5. The method for detecting a complex signal according to any one of items 5 to 5. 7. The complex signal detection method according to claim 6, wherein the cut-off spatial frequency is increased by performing the spatial frequency shift many times. 8. The complex signal detection method according to claim 1, wherein defocus caused by a lens aberration and a focus shift of the complex microscope image is corrected using an inverse function of a contrast transfer function. 9. The complex signal detecting method according to claim 1, wherein an intensity image and a phase image are obtained from the corrected complex microscope image. 10. A real number image having singular information as a function of intensity and phase from a complex microscope image.
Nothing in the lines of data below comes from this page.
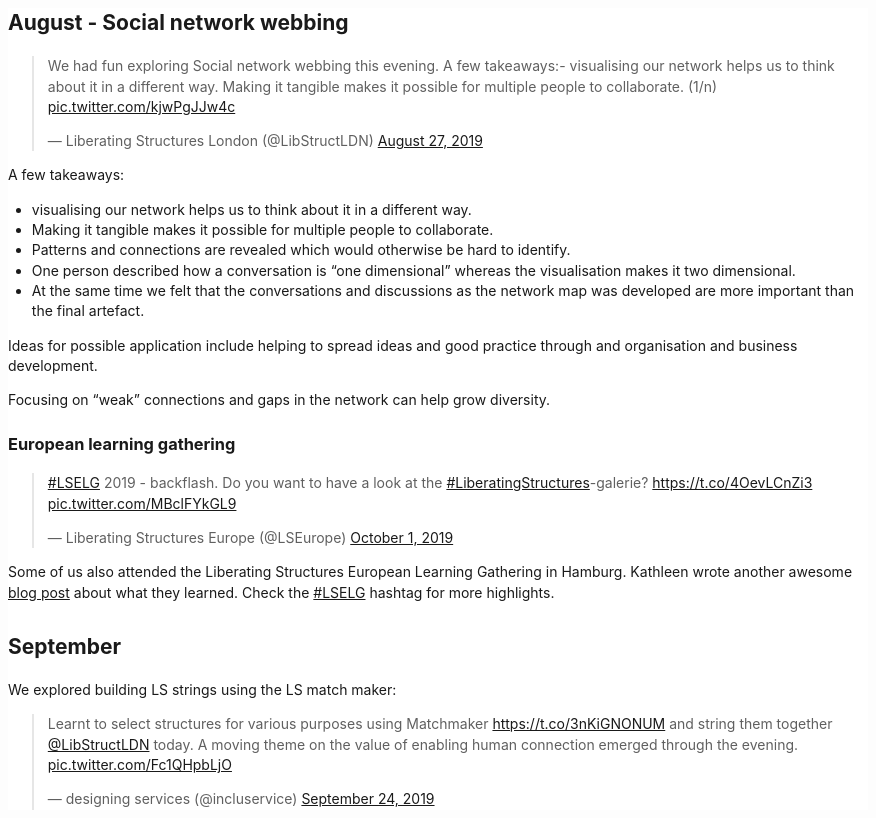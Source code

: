 ## August - Social network webbing

<blockquote class="twitter-tweet"><p lang="en" dir="ltr">We had fun exploring Social network webbing this evening. A few takeaways:- visualising our network helps us to think about it in a different way. Making it tangible makes it possible for multiple people to collaborate. (1/n) <a href="https://t.co/kjwPgJJw4c">pic.twitter.com/kjwPgJJw4c</a></p>&mdash; Liberating Structures London (@LibStructLDN) <a href="https://twitter.com/LibStructLDN/status/1166457082243158018?ref_src=twsrc%5Etfw">August 27, 2019</a></blockquote> <script async src="https://platform.twitter.com/widgets.js" charset="utf-8"></script>


A few takeaways:

- visualising our network helps us to think about it in a different way.
- Making it tangible makes it possible for multiple people to collaborate.
- Patterns and connections are revealed which would otherwise be hard to identify.
- One person described how a conversation is “one dimensional” whereas the visualisation makes it two dimensional.
- At the same time we felt that the conversations and discussions as the network map was developed are more important than the final artefact.

Ideas for possible application include helping to spread ideas and good practice through and organisation and business development.

Focusing on “weak” connections and gaps in the network can help grow diversity.

### European learning gathering

<blockquote class="twitter-tweet"><p lang="en" dir="ltr"><a href="https://twitter.com/hashtag/LSELG?src=hash&amp;ref_src=twsrc%5Etfw">#LSELG</a> 2019 - backflash. Do you want to have a look at the <a href="https://twitter.com/hashtag/LiberatingStructures?src=hash&amp;ref_src=twsrc%5Etfw">#LiberatingStructures</a>-galerie? <a href="https://t.co/4OevLCnZi3">https://t.co/4OevLCnZi3</a> <a href="https://t.co/MBclFYkGL9">pic.twitter.com/MBclFYkGL9</a></p>&mdash; Liberating Structures Europe (@LSEurope) <a href="https://twitter.com/LSEurope/status/1178985596615905281?ref_src=twsrc%5Etfw">October 1, 2019</a></blockquote> <script async src="https://platform.twitter.com/widgets.js" charset="utf-8"></script>

Some of us also attended the Liberating Structures European Learning Gathering in Hamburg. Kathleen wrote another awesome [blog post](https://brightlyk.com/2019/08/12/the-week-that-started-5th-august/) about what they learned. Check the [#LSELG](https://twitter.com/search?q=%23lselg&src=typed_query) hashtag for more highlights.

## September

We explored building LS strings using the LS match maker:

<blockquote class="twitter-tweet"><p lang="en" dir="ltr">Learnt to select structures for various purposes using Matchmaker <a href="https://t.co/3nKiGNONUM">https://t.co/3nKiGNONUM</a> and string them together <a href="https://twitter.com/LibStructLDN?ref_src=twsrc%5Etfw">@LibStructLDN</a> today. A moving theme on the value of enabling human connection emerged through the evening. <a href="https://t.co/Fc1QHpbLjO">pic.twitter.com/Fc1QHpbLjO</a></p>&mdash; designing services (@incluservice) <a href="https://twitter.com/incluservice/status/1176635933380227076?ref_src=twsrc%5Etfw">September 24, 2019</a></blockquote> <script async src="https://platform.twitter.com/widgets.js" charset="utf-8"></script>
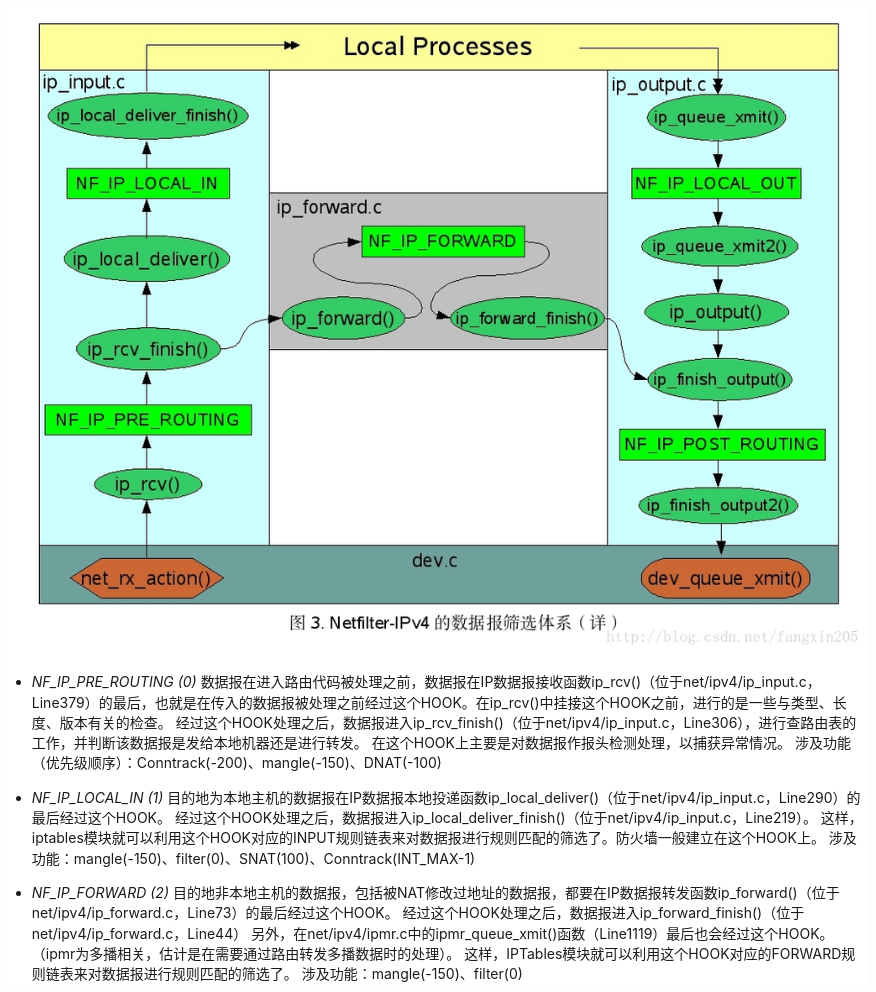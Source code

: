 ![数据报筛选体系（详）](/img/note_06/03.jpg)
</div>

 - *NF_IP_PRE_ROUTING (0)*
 数据报在进入路由代码被处理之前，数据报在IP数据报接收函数ip_rcv()（位于net/ipv4/ip_input.c，Line379）的最后，也就是在传入的数据报被处理之前经过这个HOOK。在ip_rcv()中挂接这个HOOK之前，进行的是一些与类型、长度、版本有关的检查。
 经过这个HOOK处理之后，数据报进入ip_rcv_finish()（位于net/ipv4/ip_input.c，Line306），进行查路由表的工作，并判断该数据报是发给本地机器还是进行转发。
 在这个HOOK上主要是对数据报作报头检测处理，以捕获异常情况。
 涉及功能（优先级顺序）：Conntrack(-200)、mangle(-150)、DNAT(-100)

 - *NF_IP_LOCAL_IN (1)*
 目的地为本地主机的数据报在IP数据报本地投递函数ip_local_deliver()（位于net/ipv4/ip_input.c，Line290）的最后经过这个HOOK。
 经过这个HOOK处理之后，数据报进入ip_local_deliver_finish()（位于net/ipv4/ip_input.c，Line219）。
 这样，iptables模块就可以利用这个HOOK对应的INPUT规则链表来对数据报进行规则匹配的筛选了。防火墙一般建立在这个HOOK上。
 涉及功能：mangle(-150)、filter(0)、SNAT(100)、Conntrack(INT_MAX-1)
 
 - *NF_IP_FORWARD (2)*
 目的地非本地主机的数据报，包括被NAT修改过地址的数据报，都要在IP数据报转发函数ip_forward()（位于net/ipv4/ip_forward.c，Line73）的最后经过这个HOOK。
 经过这个HOOK处理之后，数据报进入ip_forward_finish()（位于net/ipv4/ip_forward.c，Line44）
 另外，在net/ipv4/ipmr.c中的ipmr_queue_xmit()函数（Line1119）最后也会经过这个HOOK。（ipmr为多播相关，估计是在需要通过路由转发多播数据时的处理）。
 这样，IPTables模块就可以利用这个HOOK对应的FORWARD规则链表来对数据报进行规则匹配的筛选了。
 涉及功能：mangle(-150)、filter(0)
Any of the complex signal detection methods. 11. A real component interference diffraction image of sample transmitted light and sample diffracted light, an imaginary component interference diffraction image of π / 2 phase shifted sample transmitted light and sample diffracted light, and a squared diffraction image of only sample diffracted light And obtaining a complex diffraction image by calculating a complex sum of a real component interference diffraction image, an imaginary component interference diffraction image, and a square diffraction image. 12. The method according to claim 11, wherein a complex image is obtained from the complex diffraction image by Fourier transform. 13. The complex signal detection method according to claim 11, wherein an imaginary component interference diffraction image is detected using a π / 2 phase plate provided in front of a compound lens having a lens area and a non-lens area. 14. The complex signal detecting method according to claim 11, wherein a square diffraction image of the sample is detected using a light shielding plate provided in front of a compound lens having a lens area and a non-lens area. 15. A complex microscope using the complex signal detection method according to any one of claims 1 to 10. 16. A complex diffraction apparatus using the complex signal detection method according to claim 11.